• [Problem details]
Copy the data below exactly, omitting any picture it contains.
- - - -
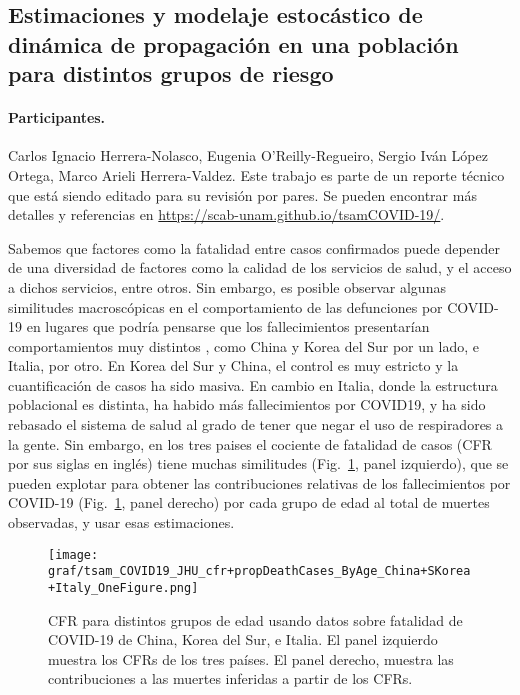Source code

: 
\subsection*{Estimaciones y modelaje estocástico de dinámica de propagación en una población para distintos grupos de riesgo}

\paragraph{Participantes.} Carlos Ignacio Herrera-Nolasco, Eugenia O'Reilly-Regueiro, Sergio Iván López Ortega, Marco Arieli Herrera-Valdez. Este trabajo es parte de un reporte técnico que está siendo editado para su revisión por pares. Se pueden encontrar más detalles y referencias en \url{https://scab-unam.github.io/tsamCOVID-19/}.  

\bigskip
Sabemos que factores como la fatalidad entre casos confirmados puede depender de una diversidad de factores como la calidad de los servicios de salud, y el acceso a dichos servicios, entre otros. 
Sin embargo, es posible observar algunas similitudes macroscópicas en el comportamiento de las defunciones por COVID-19 en lugares que podría pensarse que los fallecimientos presentarían comportamientos muy distintos , como China y Korea del Sur por un lado, e Italia, por otro. 
En Korea del Sur y China, el control es muy estricto y la cuantificación de casos ha sido masiva. 
En cambio en Italia, donde la estructura poblacional es distinta, ha habido más fallecimientos por COVID19, y ha sido rebasado el sistema de salud al grado de tener que negar el uso de respiradores a la gente. 
Sin embargo, en los tres paises el cociente de fatalidad de casos (CFR por sus siglas en inglés) tiene muchas similitudes (Fig.~\ref{cfrPDEdadChinaKSItalia}, panel izquierdo), que se pueden explotar para obtener las contribuciones relativas de los fallecimientos por COVID-19 (Fig.~\ref{cfrPDEdadChinaKSItalia}, panel derecho) por cada grupo de edad al total de muertes observadas, y usar esas estimaciones. 

\begin{figure}[h]
\caption{CFR para distintos grupos de edad usando datos sobre fatalidad de COVID-19 de China, Korea del Sur, e Italia. El panel izquierdo muestra los CFRs de los tres países. El panel derecho, muestra las contribuciones a las muertes inferidas a partir de los CFRs. } \label{cfrPDEdadChinaKSItalia}
\begin{center}
    \texttt{[image: graf/tsam\_COVID19\_JHU\_cfr+propDeathCases\_ByAge\_China+SKorea+Italy\_OneFigure.png]}
    \end{center}
\end{figure}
- - - -
• [Answer to the exercise]
Source code

: 
\subsection*{Estimaciones y modelaje estocástico de dinámica de propagación en una población para distintos grupos de riesgo}

\paragraph{Participantes.} Carlos Ignacio Herrera-Nolasco, Eugenia O'Reilly-Regueiro, Sergio Iván López Ortega, Marco Arieli Herrera-Valdez. Este trabajo es parte de un reporte técnico que está siendo editado para su revisión por pares. Se pueden encontrar más detalles y referencias en \url{https://scab-unam.github.io/tsamCOVID-19/}.  

\bigskip
Sabemos que factores como la fatalidad entre casos confirmados puede depender de una diversidad de factores como la calidad de los servicios de salud, y el acceso a dichos servicios, entre otros. 
Sin embargo, es posible observar algunas similitudes macroscópicas en el comportamiento de las defunciones por COVID-19 en lugares que podría pensarse que los fallecimientos presentarían comportamientos muy distintos , como China y Korea del Sur por un lado, e Italia, por otro. 
En Korea del Sur y China, el control es muy estricto y la cuantificación de casos ha sido masiva. 
En cambio en Italia, donde la estructura poblacional es distinta, ha habido más fallecimientos por COVID19, y ha sido rebasado el sistema de salud al grado de tener que negar el uso de respiradores a la gente. 
Sin embargo, en los tres paises el cociente de fatalidad de casos (CFR por sus siglas en inglés) tiene muchas similitudes (Fig.~\ref{cfrPDEdadChinaKSItalia}, panel izquierdo), que se pueden explotar para obtener las contribuciones relativas de los fallecimientos por COVID-19 (Fig.~\ref{cfrPDEdadChinaKSItalia}, panel derecho) por cada grupo de edad al total de muertes observadas, y usar esas estimaciones. 

\begin{figure}[h]
\caption{CFR para distintos grupos de edad usando datos sobre fatalidad de COVID-19 de China, Korea del Sur, e Italia. El panel izquierdo muestra los CFRs de los tres países. El panel derecho, muestra las contribuciones a las muertes inferidas a partir de los CFRs. } \label{cfrPDEdadChinaKSItalia}
\begin{center}
    \texttt{[image: graf/tsam\_COVID19\_JHU\_cfr+propDeathCases\_ByAge\_China+SKorea+Italy\_OneFigure.png]}
    \end{center}
\end{figure}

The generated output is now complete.